What all this calls for is a greater focus on profits. When it comes to wages, we get up-to-data on a quarterly basis. It is possible to bread down this data by sex, age, size of enterprise, sector, public/private sector, region and even county-level, etc. We get a wall of relatively-contemporaneous numbers when it comes to wages. And a further benefit is that this data is not distorted by multi-national tax and legal strategies.
However, when it comes to profits the data can lag by two to three years with few details. You are left with putting together a puzzle with a lot pieces missing.
This is further exacerbated by the fact that many companies do not have to file complete company accounts, laying out their profit-loss accounts and balance sheets. Full and partial exemptions include small companies (which can still have significant commercial activity), companies based abroad – especially headquartered in tax havens, and private unlimited companies (e.g. Dunnes Stores).
What we need is Freedom of Economic Information to operate alongside the current Freedom of Information legislation. This would require:
- The Government to increase resources to the CSO to allow them to gather and publish contemporaneous data on profits on a par with wages.
- All companies that do business in the state publishing their full company accounts in a timely manner.
- Providing free access to company accounts. Currently, people have to pay to get accounts from the Companies Registration Office. This service should be free. The UK provides free company information so why can’t we?

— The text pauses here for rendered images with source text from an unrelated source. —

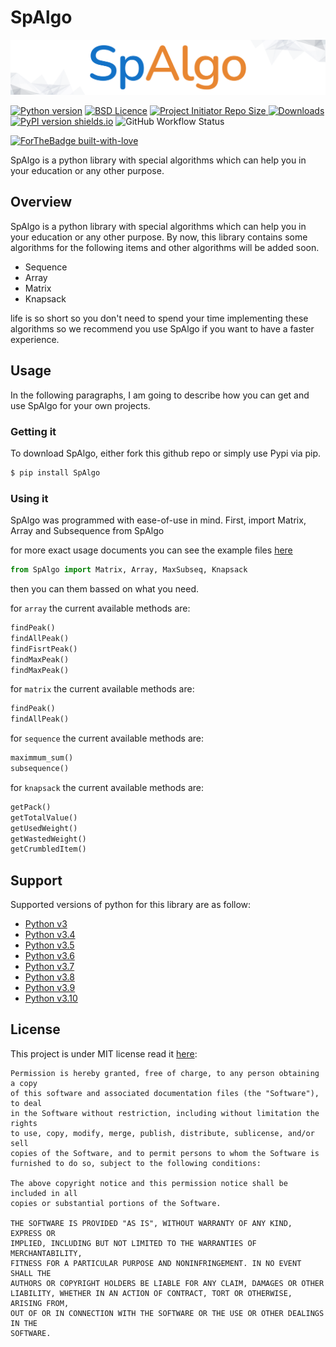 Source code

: # SpAlgo

<p align='center'>
    <a href="#">
        <img src="https://raw.githubusercontent.com/Amir-Shamsi/SpAlgo/master/spalgo.png"  alt="spalgo" />
    </a>
</p>


[![Python version](https://img.shields.io/badge/python-%5E3.*-purple?style=flat-square)](https://www.python.org/)
[![BSD Licence](https://img.shields.io/badge/licence-MIT-geen?style=flat-square)](LICENSE)
<a href="https://github.com/Amir-Shamsi/SpAlgo" title="Repo Size">
<img src="https://img.shields.io/github/repo-size/Amir-Shamsi/SpAlgo?label=Repo%20Size&logo=Github&style=flat-square" alt="Project Initiator Repo Size"/>
</a>
[![Downloads](https://static.pepy.tech/personalized-badge/spalgo?period=total&units=international_system&left_color=black&right_color=MediumVioletRed&left_text=Downloads)](https://pepy.tech/project/spalgo)
[![PyPI version shields.io](https://img.shields.io/pypi/v/SpAlgo.svg?style=flat-square)](https://pypi.python.org/pypi/SpAlgo/)
![GitHub Workflow Status](https://img.shields.io/github/workflow/status/amir-shamsi/spalgo/CodeQL?style=flat-square)

[![ForTheBadge built-with-love](http://ForTheBadge.com/images/badges/built-with-love.svg)](https://github.com/Amir-Shamsi/SpAlgo/blob/master/CONTRIBUTING.md)

SpAlgo is a python library with special algorithms which can help you in your education or any other purpose.

## Overview
SpAlgo is a python library with special algorithms which can help you in your education or any other purpose.
By now, this library contains some algorithms for the following items and other algorithms will be added soon.
  - Sequence
  - Array
  - Matrix
  - Knapsack

life is so short so you don't need to spend your time implementing these algorithms so we recommend you use SpAlgo if you want to have a faster experience.


## Usage

In the following paragraphs, I am going to describe how you can get and use SpAlgo for your own projects.

###  Getting it

To download SpAlgo, either fork this github repo or simply use Pypi via pip.
```sh
$ pip install SpAlgo
```

### Using it

SpAlgo was programmed with ease-of-use in mind. First, import Matrix, Array and Subsequence from SpAlgo

for more exact usage documents you can see the example files [here](https://github.com/Amir-Shamsi/SpAlgo/blob/master/src/examples)

```Python
from SpAlgo import Matrix, Array, MaxSubseq, Knapsack
```

then you can them bassed on what you need.

for `array` the current available methods are:
```python
findPeak()
findAllPeak()
findFisrtPeak()
findMaxPeak()
findMaxPeak()
```

for `matrix` the current available methods are:
```python
findPeak()
findAllPeak()
```

for `sequence` the current available methods are:
```python
maximmum_sum()
subsequence()
```

for `knapsack` the current available methods are:
```python
getPack()
getTotalValue()
getUsedWeight()
getWastedWeight()
getCrumbledItem()
```

## Support 
Supported versions of python for this library are as follow:
* [Python v3](https://www.python.org/downloads/release/python-300/)
* [Python v3.4](https://www.python.org/downloads/release/python-340/)
* [Python v3.5](https://www.python.org/downloads/release/python-350/)
* [Python v3.6](https://www.python.org/downloads/release/python-360/)
* [Python v3.7](https://www.python.org/downloads/release/python-370/)
* [Python v3.8](https://www.python.org/downloads/release/python-380/)
* [Python v3.9](https://www.python.org/downloads/release/python-390/)
* [Python v3.10](https://www.python.org/downloads/release/python-3100/)

## License
This project is under MIT license read it 
[here](https://github.com/Amir-Shamsi/SpAlgo/blob/master/LICENSE):
```
Permission is hereby granted, free of charge, to any person obtaining a copy
of this software and associated documentation files (the "Software"), to deal
in the Software without restriction, including without limitation the rights
to use, copy, modify, merge, publish, distribute, sublicense, and/or sell
copies of the Software, and to permit persons to whom the Software is
furnished to do so, subject to the following conditions:

The above copyright notice and this permission notice shall be included in all
copies or substantial portions of the Software.

THE SOFTWARE IS PROVIDED "AS IS", WITHOUT WARRANTY OF ANY KIND, EXPRESS OR
IMPLIED, INCLUDING BUT NOT LIMITED TO THE WARRANTIES OF MERCHANTABILITY,
FITNESS FOR A PARTICULAR PURPOSE AND NONINFRINGEMENT. IN NO EVENT SHALL THE
AUTHORS OR COPYRIGHT HOLDERS BE LIABLE FOR ANY CLAIM, DAMAGES OR OTHER
LIABILITY, WHETHER IN AN ACTION OF CONTRACT, TORT OR OTHERWISE, ARISING FROM,
OUT OF OR IN CONNECTION WITH THE SOFTWARE OR THE USE OR OTHER DEALINGS IN THE
SOFTWARE.
```

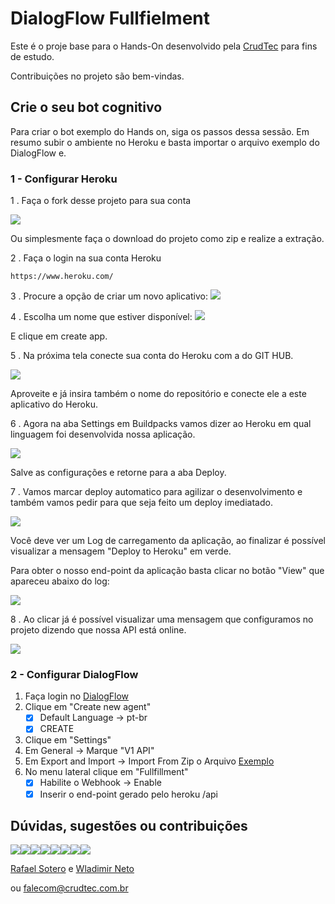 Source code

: # DialogFlow Fullfielment

Este é o proje base para o Hands-On desenvolvido pela [CrudTec](https://crudtec.com.br) para fins de estudo.

Contribuições no projeto são bem-vindas.



## Crie o seu bot cognitivo

Para criar o bot exemplo do Hands on, siga os passos dessa sessão. Em resumo subir o ambiente no Heroku e basta importar o arquivo exemplo do DialogFlow e.

### 1 - Configurar Heroku

1 . Faça o fork desse projeto para sua conta

![](img/fork.png)

Ou simplesmente faça o download do projeto como zip e realize a extração.

2 . Faça o login na sua conta Heroku
```angular2html
https://www.heroku.com/
```

3 . Procure a opção de criar um novo aplicativo:
![](img/create_new_app.png)

4 . Escolha um nome que estiver disponível:
![](img/name_app.png)

E clique em create app.

5 . Na próxima tela conecte sua conta do Heroku com a do GIT HUB.

![](img/connect.png)

Aproveite e já insira também o nome do repositório e conecte ele a este aplicativo do Heroku.

6 . Agora na aba Settings em Buildpacks vamos dizer ao Heroku em qual linguagem foi desenvolvida nossa aplicação.

![](img/buildpack.png)

Salve as configurações e retorne para a aba Deploy.

7 . Vamos marcar deploy automatico para agilizar o desenvolvimento e também vamos pedir para que seja feito um deploy imediatado.

![](img/deploy.png)


Você deve ver um Log de carregamento da aplicação, ao finalizar é possível visualizar a mensagem "Deploy to Heroku" em verde.

Para obter o nosso end-point da aplicação basta clicar no botão "View" que apareceu abaixo do log:

![](img/deployed.png)

8 . Ao clicar já é possível visualizar uma mensagem que configuramos no projeto dizendo que nossa API está online.

![](img/online.png)


### 2 - Configurar DialogFlow

1. Faça login no [DialogFlow](https://console.dialogflow.com/api-client/#/login)
2. Clique em "Create new agent"
   - [x] Default Language -> pt-br
   - [x] CREATE
3. Clique em "Settings"
4. Em General -> Marque "V1 API"
5. Em Export and Import -> Import From Zip o Arquivo [Exemplo](https://github.com/soterocra/dialogflow-fulfillment-app/blob/master/DialogFlow-Cognition/Presentation_CrudTec.zip)
6. No menu lateral clique em "Fullfillment"
   - [x] Habilite o Webhook -> Enable
   - [x] Inserir o end-point gerado pelo heroku /api

## Dúvidas, sugestões ou contribuições

[![](https://sourcerer.io/fame/wladneto/soterocra/dialogflow-fulfillment-app/images/0)](https://sourcerer.io/fame/wladneto/soterocra/dialogflow-fulfillment-app/links/0)[![](https://sourcerer.io/fame/wladneto/soterocra/dialogflow-fulfillment-app/images/1)](https://sourcerer.io/fame/wladneto/soterocra/dialogflow-fulfillment-app/links/1)[![](https://sourcerer.io/fame/wladneto/soterocra/dialogflow-fulfillment-app/images/2)](https://sourcerer.io/fame/wladneto/soterocra/dialogflow-fulfillment-app/links/2)[![](https://sourcerer.io/fame/wladneto/soterocra/dialogflow-fulfillment-app/images/3)](https://sourcerer.io/fame/wladneto/soterocra/dialogflow-fulfillment-app/links/3)[![](https://sourcerer.io/fame/wladneto/soterocra/dialogflow-fulfillment-app/images/4)](https://sourcerer.io/fame/wladneto/soterocra/dialogflow-fulfillment-app/links/4)[![](https://sourcerer.io/fame/wladneto/soterocra/dialogflow-fulfillment-app/images/5)](https://sourcerer.io/fame/wladneto/soterocra/dialogflow-fulfillment-app/links/5)[![](https://sourcerer.io/fame/wladneto/soterocra/dialogflow-fulfillment-app/images/6)](https://sourcerer.io/fame/wladneto/soterocra/dialogflow-fulfillment-app/links/6)[![](https://sourcerer.io/fame/wladneto/soterocra/dialogflow-fulfillment-app/images/7)](https://sourcerer.io/fame/wladneto/soterocra/dialogflow-fulfillment-app/links/7)

[Rafael Sotero](https://github.com/soterocra) e [Wladimir Neto](https://github.com/wladneto)

ou  [falecom@crudtec.com.br](mailto:falecom@crudtec.com.br)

We need to get a better understanding of the role of profits in the economy – who makes how much and what is done with profits (re-investment, retention in the company, dividends, etc.).
We know that profits are driving prices. We are in a profit price spiral. Greater attention on profits will help inform policy, identify price-gouging and, potentially, name and shame. Most importantly, it would provide the information the Government needs to control and eventually bring down prices.